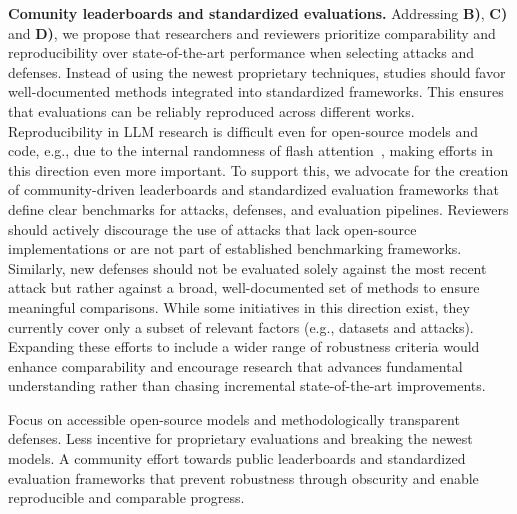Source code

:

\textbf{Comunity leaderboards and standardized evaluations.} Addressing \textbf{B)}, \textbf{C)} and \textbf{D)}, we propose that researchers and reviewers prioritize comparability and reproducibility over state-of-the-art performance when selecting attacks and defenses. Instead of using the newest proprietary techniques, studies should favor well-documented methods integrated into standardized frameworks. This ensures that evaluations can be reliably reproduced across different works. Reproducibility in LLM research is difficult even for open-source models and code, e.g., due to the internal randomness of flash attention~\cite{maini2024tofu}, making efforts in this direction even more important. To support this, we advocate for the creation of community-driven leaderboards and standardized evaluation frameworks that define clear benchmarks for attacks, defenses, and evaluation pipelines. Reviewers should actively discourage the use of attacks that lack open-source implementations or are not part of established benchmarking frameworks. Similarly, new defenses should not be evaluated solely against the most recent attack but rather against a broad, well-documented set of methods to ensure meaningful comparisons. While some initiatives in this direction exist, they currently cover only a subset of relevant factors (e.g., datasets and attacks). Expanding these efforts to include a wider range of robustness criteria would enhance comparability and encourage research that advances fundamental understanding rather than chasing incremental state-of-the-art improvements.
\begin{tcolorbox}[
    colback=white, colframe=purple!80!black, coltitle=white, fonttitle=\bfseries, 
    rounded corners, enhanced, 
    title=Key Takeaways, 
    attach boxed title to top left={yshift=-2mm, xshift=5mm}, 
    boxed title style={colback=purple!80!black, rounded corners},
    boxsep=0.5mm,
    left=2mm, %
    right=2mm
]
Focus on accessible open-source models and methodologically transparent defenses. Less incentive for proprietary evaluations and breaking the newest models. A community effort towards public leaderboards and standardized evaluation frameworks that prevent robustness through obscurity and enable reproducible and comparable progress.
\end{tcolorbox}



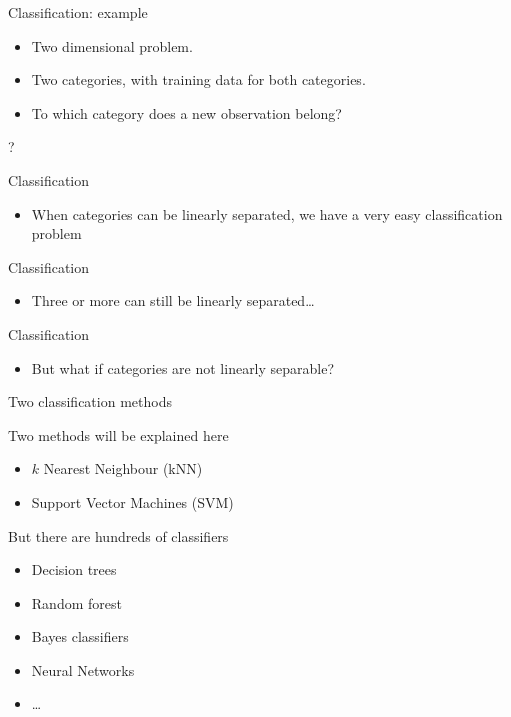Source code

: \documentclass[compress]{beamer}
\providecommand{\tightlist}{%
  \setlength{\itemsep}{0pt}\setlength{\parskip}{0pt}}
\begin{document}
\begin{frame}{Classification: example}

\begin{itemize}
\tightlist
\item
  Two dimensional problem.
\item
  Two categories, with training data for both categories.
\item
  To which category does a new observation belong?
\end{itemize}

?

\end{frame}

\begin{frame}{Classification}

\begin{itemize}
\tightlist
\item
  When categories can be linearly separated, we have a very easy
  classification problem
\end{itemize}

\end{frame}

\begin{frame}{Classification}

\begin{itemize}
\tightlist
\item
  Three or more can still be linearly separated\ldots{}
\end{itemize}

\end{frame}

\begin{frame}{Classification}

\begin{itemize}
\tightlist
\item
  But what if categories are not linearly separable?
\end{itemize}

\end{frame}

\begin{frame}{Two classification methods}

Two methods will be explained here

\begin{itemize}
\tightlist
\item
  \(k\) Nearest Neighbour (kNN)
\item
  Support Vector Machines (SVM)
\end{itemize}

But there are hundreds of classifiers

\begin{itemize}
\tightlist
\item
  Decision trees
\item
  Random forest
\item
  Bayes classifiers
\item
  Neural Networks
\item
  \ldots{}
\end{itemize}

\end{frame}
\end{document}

━━━

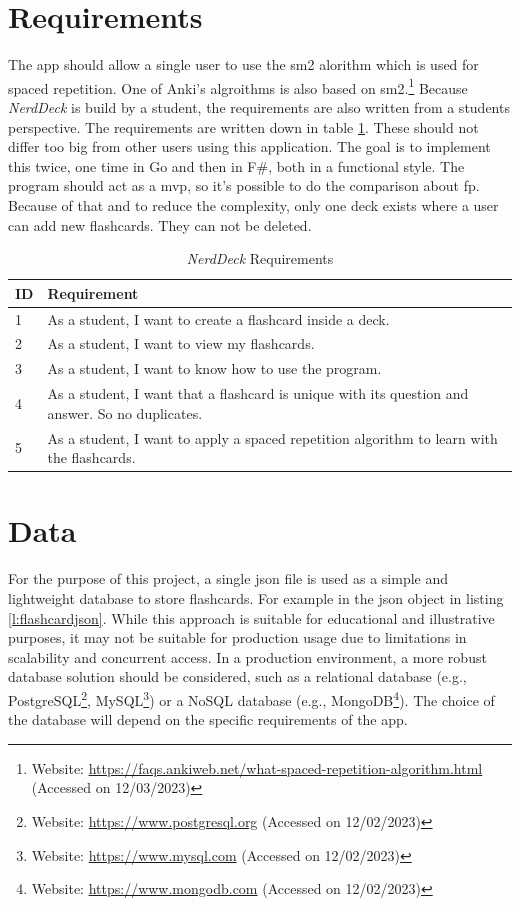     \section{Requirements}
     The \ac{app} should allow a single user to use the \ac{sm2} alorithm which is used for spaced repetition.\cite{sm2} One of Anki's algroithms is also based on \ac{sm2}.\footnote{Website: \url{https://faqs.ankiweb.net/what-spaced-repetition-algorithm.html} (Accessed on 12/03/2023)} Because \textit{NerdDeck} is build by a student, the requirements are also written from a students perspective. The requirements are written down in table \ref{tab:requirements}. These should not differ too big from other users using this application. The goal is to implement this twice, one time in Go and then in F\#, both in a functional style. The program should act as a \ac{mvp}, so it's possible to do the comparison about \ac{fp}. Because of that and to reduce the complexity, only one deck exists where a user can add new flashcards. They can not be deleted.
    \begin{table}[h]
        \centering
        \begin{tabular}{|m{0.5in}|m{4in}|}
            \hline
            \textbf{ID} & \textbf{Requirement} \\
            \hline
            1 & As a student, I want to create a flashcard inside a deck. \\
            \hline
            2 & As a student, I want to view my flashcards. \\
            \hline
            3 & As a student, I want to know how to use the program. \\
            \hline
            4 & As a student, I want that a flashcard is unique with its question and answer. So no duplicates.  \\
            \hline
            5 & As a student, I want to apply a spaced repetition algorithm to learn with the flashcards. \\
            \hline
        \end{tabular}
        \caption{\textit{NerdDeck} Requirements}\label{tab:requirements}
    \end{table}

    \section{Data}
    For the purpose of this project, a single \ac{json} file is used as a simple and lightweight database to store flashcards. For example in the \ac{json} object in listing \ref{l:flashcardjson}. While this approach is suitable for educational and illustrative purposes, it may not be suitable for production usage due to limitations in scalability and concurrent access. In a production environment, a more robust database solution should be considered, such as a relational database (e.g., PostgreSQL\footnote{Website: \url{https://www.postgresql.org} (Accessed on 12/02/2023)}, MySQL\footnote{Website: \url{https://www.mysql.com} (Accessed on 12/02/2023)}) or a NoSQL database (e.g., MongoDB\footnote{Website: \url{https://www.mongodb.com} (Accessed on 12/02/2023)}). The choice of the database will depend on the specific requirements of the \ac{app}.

━━━

▶ EXERCISE REQUIREMENTS
All lines above from the one with "2 & As a student, I" to the one with "For the purpose", inclusive, should be copied exactly, and no other lines.

▶ SOLUTION TO THE PROBLEM
            2 & As a student, I want to view my flashcards. \\
            \hline
            3 & As a student, I want to know how to use the program. \\
            \hline
            4 & As a student, I want that a flashcard is unique with its question and answer. So no duplicates.  \\
            \hline
            5 & As a student, I want to apply a spaced repetition algorithm to learn with the flashcards. \\
            \hline
        \end{tabular}
        \caption{\textit{NerdDeck} Requirements}\label{tab:requirements}
    \end{table}

    \section{Data}
    For the purpose of this project, a single \ac{json} file is used as a simple and lightweight database to store flashcards. For example in the \ac{json} object in listing \ref{l:flashcardjson}. While this approach is suitable for educational and illustrative purposes, it may not be suitable for production usage due to limitations in scalability and concurrent access. In a production environment, a more robust database solution should be considered, such as a relational database (e.g., PostgreSQL\footnote{Website: \url{https://www.postgresql.org} (Accessed on 12/02/2023)}, MySQL\footnote{Website: \url{https://www.mysql.com} (Accessed on 12/02/2023)}) or a NoSQL database (e.g., MongoDB\footnote{Website: \url{https://www.mongodb.com} (Accessed on 12/02/2023)}). The choice of the database will depend on the specific requirements of the \ac{app}.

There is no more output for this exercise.